Peter Swanson has created another lively homage to classic mystery puzzles in his new novel, Nine Lives. Much like his earlier book, Rules for Perfect Murders, several of the characters recognise the new story’s parallels to Golden Age murder mysteries and this time the resemblance is to Agatha Christie’s And Then There Were None and The ABC Murders. However, Swanson gives them his own diabolical modern twists.
Nine people, strangers to each other, receive a letter containing a single sheet of paper with nine names on it in alphabetical order. The names aren’t familiar, the envelope lacks any identification. What is this? Why? And, as people would, the recipients react in predictable, but different ways. A couple ignore the letter completely, several rack their brains trying to figure out what it is and why their names are there. Ultimately, they chalk it up to some species of computer mistake. Only one views it with much suspicion. She’s a female FBI agent, and it’s her job to be suspicious.
A day or two later, when a man whose name is on the list is found dead, the keen ears of the agent’s FBI supervisor perk up. The deceased, Frank Hopkins, was a man in his 70s and owned the Windward Resort in Kennewick, Maine. If he drank a little too much and got a little hazy at times, what killed him was having his head pushed into a tidal pool where he drowned, a strange letter crumpled in his hand.
When the second victim is found shot to death, the possibility of a coincidence is too remote to contemplate. The FBI agent calls it ‘the second plane.’ On 9/11, when the first airplane hit the World Trade Centre, the shocked witnesses all thought it was a tragic accident; when the second plane hit, everyone’s assessment of the situation changed, immediately and completely.
The FBI begins a massive effort to track down the other people on the list, all but two of whom they do identify. They make sure they were recipients of the same letter, question them about the names and any connections between them, and offer police protection, which all but one of them accept.

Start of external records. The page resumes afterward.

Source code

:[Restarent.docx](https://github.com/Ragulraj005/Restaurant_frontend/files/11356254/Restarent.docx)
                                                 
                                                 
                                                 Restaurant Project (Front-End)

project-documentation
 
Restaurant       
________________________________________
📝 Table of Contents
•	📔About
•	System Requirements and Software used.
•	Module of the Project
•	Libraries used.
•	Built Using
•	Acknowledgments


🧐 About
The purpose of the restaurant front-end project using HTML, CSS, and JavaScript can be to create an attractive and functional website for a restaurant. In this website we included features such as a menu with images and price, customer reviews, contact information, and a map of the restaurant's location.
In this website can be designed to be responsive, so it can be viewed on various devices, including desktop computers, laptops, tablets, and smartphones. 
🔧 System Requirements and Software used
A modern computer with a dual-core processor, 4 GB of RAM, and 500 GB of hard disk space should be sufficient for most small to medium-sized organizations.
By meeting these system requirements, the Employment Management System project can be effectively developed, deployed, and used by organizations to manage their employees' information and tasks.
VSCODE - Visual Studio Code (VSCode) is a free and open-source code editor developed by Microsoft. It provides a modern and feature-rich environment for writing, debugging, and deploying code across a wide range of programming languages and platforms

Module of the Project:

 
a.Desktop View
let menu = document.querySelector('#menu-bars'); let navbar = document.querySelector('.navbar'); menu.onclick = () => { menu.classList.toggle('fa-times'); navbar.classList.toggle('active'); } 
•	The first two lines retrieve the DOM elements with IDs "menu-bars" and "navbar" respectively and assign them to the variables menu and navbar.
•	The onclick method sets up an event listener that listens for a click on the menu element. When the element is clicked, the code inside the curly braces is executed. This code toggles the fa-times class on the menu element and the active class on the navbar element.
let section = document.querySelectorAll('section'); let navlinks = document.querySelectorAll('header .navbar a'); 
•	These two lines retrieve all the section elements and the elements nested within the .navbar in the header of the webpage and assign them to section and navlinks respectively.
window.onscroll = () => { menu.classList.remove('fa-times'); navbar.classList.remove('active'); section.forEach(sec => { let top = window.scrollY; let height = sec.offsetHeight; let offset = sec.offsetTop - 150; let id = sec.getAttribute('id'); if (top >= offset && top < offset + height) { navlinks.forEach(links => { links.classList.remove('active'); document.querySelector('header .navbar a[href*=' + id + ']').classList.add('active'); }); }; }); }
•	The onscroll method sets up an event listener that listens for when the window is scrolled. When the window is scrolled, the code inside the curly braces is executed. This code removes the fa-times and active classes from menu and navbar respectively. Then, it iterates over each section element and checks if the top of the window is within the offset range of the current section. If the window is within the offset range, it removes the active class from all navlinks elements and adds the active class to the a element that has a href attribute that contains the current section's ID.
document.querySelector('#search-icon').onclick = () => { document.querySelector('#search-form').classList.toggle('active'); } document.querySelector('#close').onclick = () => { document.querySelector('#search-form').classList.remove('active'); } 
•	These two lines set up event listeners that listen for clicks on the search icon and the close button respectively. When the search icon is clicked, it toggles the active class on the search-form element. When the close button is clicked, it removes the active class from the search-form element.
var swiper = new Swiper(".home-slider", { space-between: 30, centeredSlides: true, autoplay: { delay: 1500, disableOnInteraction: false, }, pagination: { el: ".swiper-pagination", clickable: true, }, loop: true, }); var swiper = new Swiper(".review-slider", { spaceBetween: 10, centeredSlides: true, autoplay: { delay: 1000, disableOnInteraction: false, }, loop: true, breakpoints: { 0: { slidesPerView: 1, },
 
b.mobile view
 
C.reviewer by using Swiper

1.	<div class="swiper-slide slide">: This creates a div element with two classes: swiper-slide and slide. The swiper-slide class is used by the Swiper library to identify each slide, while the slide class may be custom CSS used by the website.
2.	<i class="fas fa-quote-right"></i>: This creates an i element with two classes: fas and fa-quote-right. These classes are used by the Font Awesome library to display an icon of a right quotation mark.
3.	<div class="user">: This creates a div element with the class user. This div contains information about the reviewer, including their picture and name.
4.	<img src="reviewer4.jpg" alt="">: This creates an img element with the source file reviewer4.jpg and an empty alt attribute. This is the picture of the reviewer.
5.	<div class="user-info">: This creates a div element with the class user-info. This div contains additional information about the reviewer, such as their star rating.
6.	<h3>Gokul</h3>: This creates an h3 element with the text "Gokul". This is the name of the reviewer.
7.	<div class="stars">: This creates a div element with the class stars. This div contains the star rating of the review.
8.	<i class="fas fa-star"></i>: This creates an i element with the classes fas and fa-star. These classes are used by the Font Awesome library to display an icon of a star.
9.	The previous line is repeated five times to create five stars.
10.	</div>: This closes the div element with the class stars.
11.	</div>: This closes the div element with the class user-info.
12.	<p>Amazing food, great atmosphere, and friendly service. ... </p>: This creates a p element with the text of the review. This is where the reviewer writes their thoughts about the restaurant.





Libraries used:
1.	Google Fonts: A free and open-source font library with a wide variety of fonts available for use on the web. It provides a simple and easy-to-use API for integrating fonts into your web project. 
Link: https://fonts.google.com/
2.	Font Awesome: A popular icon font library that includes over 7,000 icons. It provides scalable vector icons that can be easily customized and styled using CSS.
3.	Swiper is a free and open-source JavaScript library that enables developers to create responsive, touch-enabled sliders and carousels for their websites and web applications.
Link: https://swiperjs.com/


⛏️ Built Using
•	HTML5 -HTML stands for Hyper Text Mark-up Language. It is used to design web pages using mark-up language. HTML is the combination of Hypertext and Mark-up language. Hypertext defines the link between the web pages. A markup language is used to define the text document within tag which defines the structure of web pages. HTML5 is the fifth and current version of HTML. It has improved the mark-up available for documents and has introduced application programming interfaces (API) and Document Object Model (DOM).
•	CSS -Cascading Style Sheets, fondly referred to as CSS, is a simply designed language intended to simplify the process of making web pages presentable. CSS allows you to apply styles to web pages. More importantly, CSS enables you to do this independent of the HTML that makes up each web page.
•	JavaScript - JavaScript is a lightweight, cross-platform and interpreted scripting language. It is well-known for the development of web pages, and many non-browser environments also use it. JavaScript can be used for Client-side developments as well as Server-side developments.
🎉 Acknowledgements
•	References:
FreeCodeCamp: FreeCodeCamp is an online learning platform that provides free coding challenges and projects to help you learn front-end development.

This makes no difference at all, as the next victim dies in his bed with a police officer sitting in his car in the driveway. Now you’re firmly in And Then There Were None territory.
As you read the pages devoted to the stories of each of the remaining people on the ‘death list,’ as they start calling it, these characters become quite well differentiated, all interesting in their own unique ways. Hopkins and one other man are over 70, but all the rest are in their early 30s or thereabouts. They’re wildly diverse in where they live (Massachusetts, Austin, Texas, Los Angeles, New York City) and what they do (aspiring actor, singer-songwriter, college professor, kept woman – does anyone still say that? – retiree, oncology nurse). Surprisingly, for the most part, they’re not deeply frightened, even as the body count rises. In one case, two people on the list begin messaging each other, then talking via Skype, and in a few short weeks, become a couple. (Humans!)
Meanwhile, you can’t help but troll the text for clues of buried commonalities that exist among or between the letter-holders. Several of them are estranged from their parents, three are in the arts, loosely speaking. Two have cats (nine lives?). That kind of thing. Despite the lack of connections, the FBI remains convinced the list was not simply random. Something ties these people together.
You’ll likely enjoy trying to work out the puzzle Swanson lays before you. I did. Of course, one little fact has been withheld that would clinch your theory, but Swanson does provide enough information to get there without it. This book strikes me as an ideal vacation read, as it moves swiftly while retaining a light touch, despite the mayhem.